Beannachtaí na Féile Pádraig Ort!

Friday, 15 March 2024 11:39

Happy St Patrick’s Day for Sunday, 17 March  to all Irish cats and cats of Ireland , all 355,00 of you.  

This Feast Day for the patron saint is celebrated all over Ireland and Northern Ireland, and indeed anywhere an Irish person, or anybody with an Irish grandmother, or who just feels Irish, happens to be. 

It is a grand excuse for a party or a parade. In Chicago, USA, they are busy dyeing the city’s river emerald green (Ireland’s national colour) in readiness. Belvedere is ready right now – he tells me that one of his great-great-great-great grandmothers was from Kilkenny. He has not dyed himself green this year, but it has been known.

St Patrick wasn’t actually Irish, or indeed a saint (he was never officially canonised) and neither did he banish snakes from Ireland  as they weren’t there anyway. None of that matters.  He is wrapped in impregnable charisma. 

He was born in 5th-century Roman Britain.
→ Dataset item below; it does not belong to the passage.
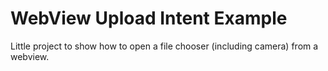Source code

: # WebView Upload Intent Example
Little project to show how to open a file chooser (including camera) from a webview.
When he was 16, he was captured by Irish pirates, and taken to Ireland as a slave. After six years labouring as a shepherd, he escaped back to England and his family, but returned later to in full evangelistic mode and converted the nation from pagan to Christian.  

What about the cats? 

Nothing is known about Patrick and cats BUT the great news is that Ireland is an excellent  place for black cats, who are considered extremely lucky (unlike the poor gatti neri of Italy, see blog Italian Black Cat day post Friday 17 November).  This is down to the legendary Black Bog Cat, a smart, fast and alarmingly robust feline who, legend has it, prowls the shores of Lough Neagh, west of Belfast in Northern Ireland., and brings good fortune and happiness to any soul lucky enough to meet it. For a mythical beast, it has a  very efficient marketing team, as Lucky Black Bog Cat merchandise  is available all over Ireland (This is what Belvedere opines, I detect slight professional sniffiness). 

A Poem

In homage to Belvedere’s great-great-great-great  grandmother from  Kilkenny,  we offer the famous Kilkenny Cat poem.


There once were two cats from Kilkenny,

Each thought there was one cat too many,

So they fought and they fit.

And the scratched and they bit,

Till, excepting their nails

And the tips of their tails, 

Instead of two cats, there weren’t any.


This is almost a limerick  (it has an extra two lines, 5 and 6) , named after County Limerick,  in the south west of Ireland, where to my disappointment, everybody does NOT speak all the time in anapaestic tetrameters with a rhyme scheme of AABBA. The cats are from Kilkenny, one county away to the east.  St Patrick lived and worked mainly in County Down, in Northern Ireland.  So we have the whole Irish/ cat thing well covered.